Source texts of formatted documents ->
============

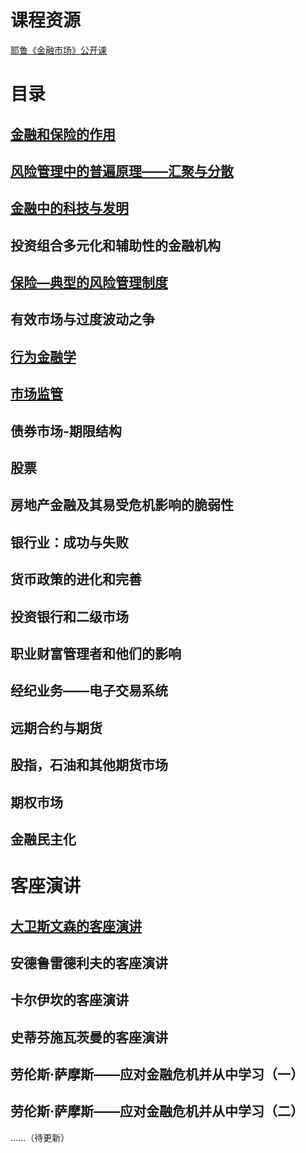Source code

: # 课程资源

[耶鲁《金融市场》公开课](https://www.bilibili.com/video/av9947400)

# 目录

## [金融和保险的作用](https://github.com/Kingxiao/kingxiao-s-learning-notes.github.io/blob/gh-pages/1.%E9%87%91%E8%9E%8D%E7%9A%84%E4%BD%9C%E7%94%A8.md)
## [风险管理中的普遍原理——汇聚与分散](https://github.com/Kingxiao/kingxiao-s-learning-notes.github.io/blob/gh-pages/2.%E9%A3%8E%E9%99%A9%E7%AE%A1%E7%90%86%E4%B8%AD%E7%9A%84%E6%99%AE%E9%81%8D%E5%8E%9F%E7%90%86%E2%80%94%E2%80%94%E9%A3%8E%E9%99%A9%E8%81%9A%E9%9B%86%E4%B8%8E%E5%AF%B9%E5%86%B2.md)
## [金融中的科技与发明](https://github.com/Kingxiao/kingxiao-s-learning-notes.github.io/blob/gh-pages/3.%E9%87%91%E8%9E%8D%E4%B8%AD%E7%9A%84%E7%A7%91%E6%8A%80%E4%B8%8E%E5%8F%91%E6%98%8E.md)
## 投资组合多元化和辅助性的金融机构
## [保险—典型的风险管理制度](https://github.com/Kingxiao/kingxiao-s-learning-notes.github.io/blob/gh-pages/5.%E4%BF%9D%E9%99%A9%E2%80%94%E5%85%B8%E5%9E%8B%E7%9A%84%E9%A3%8E%E9%99%A9%E7%AE%A1%E7%90%86%E5%88%B6%E5%BA%A6.md)
## 有效市场与过度波动之争
## [行为金融学](https://github.com/Kingxiao/kingxiao-s-learning-notes.github.io/blob/gh-pages/7.%E8%A1%8C%E4%B8%BA%E9%87%91%E8%9E%8D%E5%AD%A6.md)
## [市场监管](https://github.com/Kingxiao/kingxiao-s-learning-notes.github.io/blob/gh-pages/8.%E5%B8%82%E5%9C%BA%E7%9B%91%E7%AE%A1.md)
## 债券市场-期限结构
## 股票
## 房地产金融及其易受危机影响的脆弱性
## 银行业：成功与失败
## 货币政策的进化和完善
## 投资银行和二级市场
## 职业财富管理者和他们的影响
## 经纪业务——电子交易系统
## 远期合约与期货
## 股指，石油和其他期货市场
## 期权市场
## 金融民主化

# 客座演讲
## [大卫斯文森的客座演讲](https://github.com/Kingxiao/kingxiao-s-learning-notes.github.io/blob/gh-pages/9.%E5%A4%A7%E5%8D%AB%E6%96%AF%E6%96%87%E6%A3%AE%E7%9A%84%E5%AE%A2%E5%BA%A7%E6%BC%94%E8%AE%B2.md)
## 安德鲁雷德利夫的客座演讲
## 卡尔伊坎的客座演讲
## 史蒂芬施瓦茨曼的客座演讲
## 劳伦斯·萨摩斯——应对金融危机并从中学习（一）
## 劳伦斯·萨摩斯——应对金融危机并从中学习（二）
……（待更新）
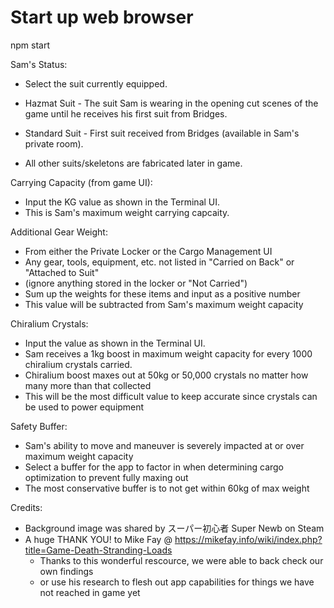 # Start up web browser
npm start

Sam's Status:

- Select the suit currently equipped.

- Hazmat Suit - The suit Sam is wearing in the opening cut scenes of the game until he receives his first suit from Bridges.
- Standard Suit - First suit received from Bridges (available in Sam's private room).
- All other suits/skeletons are fabricated later in game.


Carrying Capacity (from game UI):
- Input the KG value as shown in the Terminal UI.
- This is Sam's maximum weight carrying capcaity.


Additional Gear Weight:
- From either the Private Locker or the Cargo Management UI
- Any gear, tools, equipment, etc. not listed in "Carried on Back" or "Attached to Suit"
- (ignore anything stored in the locker or "Not Carried")
- Sum up the weights for these items and input as a positive number
- This value will be subtracted from Sam's maximum weight capacity


Chiralium Crystals:
- Input the value as shown in the Terminal UI.
- Sam receives a 1kg boost in maximum weight capacity for every 1000 chiralium crystals carried.
- Chiralium boost maxes out at 50kg or 50,000 crystals no matter how many more than that collected
- This will be the most difficult value to keep accurate since crystals can be used to power equipment


Safety Buffer:
- Sam's ability to move and maneuver is severely impacted at or over maximum weight capacity
- Select a buffer for the app to factor in when determining cargo optimization to prevent fully maxing out
- The most conservative buffer is to not get within 60kg of max weight


Credits:
- Background image was shared by スーパー初心者 Super Newb on Steam
- A huge THANK YOU! to Mike Fay @ https://mikefay.info/wiki/index.php?title=Game-Death-Stranding-Loads
    - Thanks to this wonderful rescource, we were able to back check our own findings
    - or use his research to flesh out app capabilities for things we have not reached in game yet
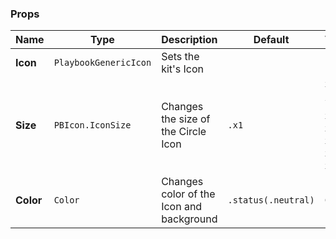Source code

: ### Props

| Name      | Type                  | Description                              | Default             | Values                                                                      |
| --------- | --------------------- | ---------------------------------------- | ------------------- | --------------------------------------------------------------------------- |
| **Icon**  | `PlaybookGenericIcon` | Sets the kit's Icon                      |                     |                                                                             |
| **Size**  | `PBIcon.IconSize`     | Changes the size of the Circle Icon      | `.x1`               | `xSmall` `small` `large` `x1` `x2` `x3` `x4` `x5` `x6` `x7` `x8` `x9` `x10` |
| **Color** | `Color`               | Changes color of the Icon and background | `.status(.neutral)` | `Color`                                                                     |
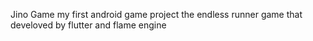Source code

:Jino Game
my first android game project
the endless runner game that develoved by flutter and flame engine
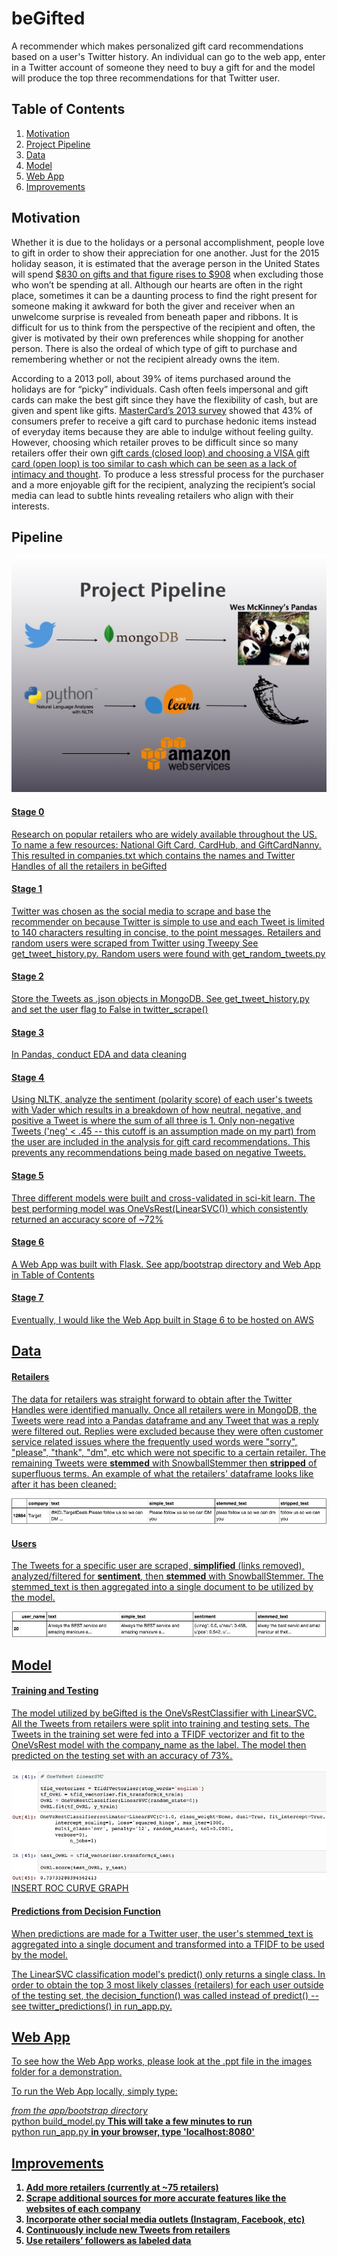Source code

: beGifted
======
A recommender which makes personalized gift card recommendations based on a user's Twitter history. An individual can go to the web app, enter in a Twitter account of someone they need to buy a gift for and the model will produce the top three recommendations for that Twitter user.

## Table of Contents
1. [Motivation](#motivation)
2. [Project Pipeline](#pipeline)
3. [Data](#data)
4. [Model](#model)
5. [Web App](#web-app)
6. [Improvements](#improvements)


## Motivation
Whether it is due to the holidays or a personal accomplishment, people love to gift in order to show their appreciation for one another. Just for the 2015 holiday season, it is estimated that the average person in the United States will spend [$830 on gifts and that figure rises to $908](http://www.gallup.com/poll/186620/americans-plan-spending-lot-christmas.aspx) when excluding those who won’t be spending at all. Although our hearts are often in the right place, sometimes it can be a daunting process to find the right present for someone making it awkward for both the giver and receiver when an unwelcome surprise is revealed from beneath paper and ribbons. It is difficult for us to think from the perspective of the recipient and often, the giver is motivated by their own preferences while shopping for another person. There is also the ordeal of which type of gift to purchase and remembering whether or not the recipient already owns the item.


According to a 2013 poll, about 39% of items purchased around the holidays are for “picky” individuals. Cash often feels impersonal and gift cards can make the best gift since they have the flexibility of cash, but are given and spent like gifts. [MasterCard’s 2013 survey](http://www.spsp.org/news-center/press-releases/psychology-gift-giving-and-receiving) showed that 43% of consumers prefer to receive a gift card to purchase hedonic items instead of everyday items because they are able to indulge without feeling guilty. However, choosing which retailer proves to be difficult since so many retailers offer their own [gift cards (closed loop) and choosing a VISA gift card (open loop) is too similar to cash which can be seen as a lack of intimacy and thought]( http://blog.motivemetrics.com/the-psychology-of-holiday-gifts-are-gift-cards-impersonal-or-appreciated).
To produce a less stressful process for the purchaser and a more enjoyable gift for the recipient, analyzing the recipient’s social media can lead to subtle hints revealing retailers who align with their interests.

## Pipeline

![beGifted_Pipeline](./images/Pipeline.004.jpg)

#### <u>Stage 0
Research on popular retailers who are widely available throughout the US. To name a few resources: [National Gift Card](http://www.ngc-group.com/), [CardHub](http://www.cardhub.com/edu/8-things-to-know-about-gift-cards/), and [GiftCardNanny](http://www.giftcardgranny.com/statistics/). This resulted in companies.txt which contains the names and Twitter Handles of all the retailers in beGifted

#### <u>Stage 1
Twitter was chosen as the social media to scrape and base the recommender on because Twitter is simple to use and each Tweet is limited to 140 characters resulting in concise, to the point messages. Retailers and random users were scraped from Twitter using [Tweepy](https://github.com/tweepy/tweepy) See get_tweet_history.py. Random users were found with get_random_tweets.py

#### <u>Stage 2
Store the Tweets as .json objects in MongoDB. See get_tweet_history.py and set the user flag to False in twitter_scrape()

#### <u>Stage 3
In Pandas, conduct EDA and data cleaning

#### <u>Stage 4
Using NLTK, analyze the sentiment (polarity score) of each user's tweets with [Vader](http://comp.social.gatech.edu/papers/icwsm14.vader.hutto.pdf) which results in a breakdown of how neutral, negative, and positive a Tweet is where the sum of all three is 1. Only non-negative Tweets ('neg' < .45 -- this cutoff is an assumption made on my part) from the user are included in the analysis for gift card recommendations. This prevents any recommendations being made based on negative Tweets.

#### <u>Stage 5
Three different models were built and cross-validated in sci-kit learn. The best performing model was OneVsRest(LinearSVC()) which consistently returned an accuracy score of ~72%

#### <u>Stage 6
A Web App was built with Flask. See app/bootstrap directory and Web App in Table of Contents

#### <u>Stage 7
Eventually, I would like the Web App built in Stage 6 to be hosted on AWS

## Data

#### Retailers
The data for retailers was straight forward to obtain after the Twitter Handles were identified manually. Once all retailers were in MongoDB, the Tweets were read into a Pandas dataframe and any Tweet that was a reply were filtered out. Replies were excluded because they were often customer service related issues where the frequently used words were "sorry", "please", "thank", "dm", etc which were not specific to a certain retailer. The remaining Tweets were **stemmed** with SnowballStemmer then **stripped** of superfluous terms. An example of what the retailers' dataframe looks like after it has been cleaned:

![target_text](./images/sample_company_text.jpg)

#### Users
The Tweets for a specific user are scraped, **simplified** (links removed), analyzed/filtered for **sentiment**, then **stemmed** with SnowballStemmer. The stemmed_text is then aggregated into a single document to be utilized by the model.

![user_text](./images/sample_user_text.jpg)

## Model
#### Training and Testing
The model utilized by beGifted is the [OneVsRestClassifier](http://scikit-learn.org/stable/modules/generated/sklearn.multiclass.OneVsRestClassifier.html) with [LinearSVC](http://scikit-learn.org/stable/modules/generated/sklearn.svm.LinearSVC.html). All the Tweets from retailers were split into training and testing sets. The Tweets in the training set were fed into a TFIDF vectorizer and fit to the OneVsRest model with the company_name as the label. The model then predicted on the testing set with an accuracy of 73%.

![OvR_model](./images/OvR.jpg)
INSERT ROC CURVE GRAPH

#### Predictions from Decision Function
When predictions are made for a Twitter user, the user's stemmed_text is aggregated into a single document and transformed into a TFIDF to be used by the model.

The LinearSVC classification model's predict() only returns a single class. In order to obtain the top 3 most likely classes (retailers) for each user outside of the testing set, the decision_function() was called instead of predict() -- see twitter_predictions() in run_app.py.

## Web App
To see how the Web App works, please look at the .ppt file in the images folder for a demonstration.

To run the Web App locally, simply type:

*from the app/bootstrap directory*
<br>python build_model.py     <b> This will take a few minutes to run </b>
<br>python run_app.py <b> in your browser, type 'localhost:8080'

## Improvements
1. Add more retailers (currently at ~75 retailers)
2. Scrape additional sources for more accurate features like the websites of each company
3. Incorporate other social media outlets (Instagram, Facebook, etc)
4. Continuously include new Tweets from retailers
5. Use retailers’ followers as labeled data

============

BRIEF -> Copy out nothing but the lines from the beginning of the records through the one that contains "- Select the suit currently equipped.". Skip the pictures.

YOUR RESPONSE ->
Source code

: # 课程资源

[耶鲁《金融市场》公开课](https://www.bilibili.com/video/av9947400)

# 目录

## [金融和保险的作用](https://github.com/Kingxiao/kingxiao-s-learning-notes.github.io/blob/gh-pages/1.%E9%87%91%E8%9E%8D%E7%9A%84%E4%BD%9C%E7%94%A8.md)
## [风险管理中的普遍原理——汇聚与分散](https://github.com/Kingxiao/kingxiao-s-learning-notes.github.io/blob/gh-pages/2.%E9%A3%8E%E9%99%A9%E7%AE%A1%E7%90%86%E4%B8%AD%E7%9A%84%E6%99%AE%E9%81%8D%E5%8E%9F%E7%90%86%E2%80%94%E2%80%94%E9%A3%8E%E9%99%A9%E8%81%9A%E9%9B%86%E4%B8%8E%E5%AF%B9%E5%86%B2.md)
## [金融中的科技与发明](https://github.com/Kingxiao/kingxiao-s-learning-notes.github.io/blob/gh-pages/3.%E9%87%91%E8%9E%8D%E4%B8%AD%E7%9A%84%E7%A7%91%E6%8A%80%E4%B8%8E%E5%8F%91%E6%98%8E.md)
## 投资组合多元化和辅助性的金融机构
## [保险—典型的风险管理制度](https://github.com/Kingxiao/kingxiao-s-learning-notes.github.io/blob/gh-pages/5.%E4%BF%9D%E9%99%A9%E2%80%94%E5%85%B8%E5%9E%8B%E7%9A%84%E9%A3%8E%E9%99%A9%E7%AE%A1%E7%90%86%E5%88%B6%E5%BA%A6.md)
## 有效市场与过度波动之争
## [行为金融学](https://github.com/Kingxiao/kingxiao-s-learning-notes.github.io/blob/gh-pages/7.%E8%A1%8C%E4%B8%BA%E9%87%91%E8%9E%8D%E5%AD%A6.md)
## [市场监管](https://github.com/Kingxiao/kingxiao-s-learning-notes.github.io/blob/gh-pages/8.%E5%B8%82%E5%9C%BA%E7%9B%91%E7%AE%A1.md)
## 债券市场-期限结构
## 股票
## 房地产金融及其易受危机影响的脆弱性
## 银行业：成功与失败
## 货币政策的进化和完善
## 投资银行和二级市场
## 职业财富管理者和他们的影响
## 经纪业务——电子交易系统
## 远期合约与期货
## 股指，石油和其他期货市场
## 期权市场
## 金融民主化

# 客座演讲
## [大卫斯文森的客座演讲](https://github.com/Kingxiao/kingxiao-s-learning-notes.github.io/blob/gh-pages/9.%E5%A4%A7%E5%8D%AB%E6%96%AF%E6%96%87%E6%A3%AE%E7%9A%84%E5%AE%A2%E5%BA%A7%E6%BC%94%E8%AE%B2.md)
## 安德鲁雷德利夫的客座演讲
## 卡尔伊坎的客座演讲
## 史蒂芬施瓦茨曼的客座演讲
## 劳伦斯·萨摩斯——应对金融危机并从中学习（一）
## 劳伦斯·萨摩斯——应对金融危机并从中学习（二）
……（待更新）
 # Start up web browser
npm start

Sam's Status:

- Select the suit currently equipped.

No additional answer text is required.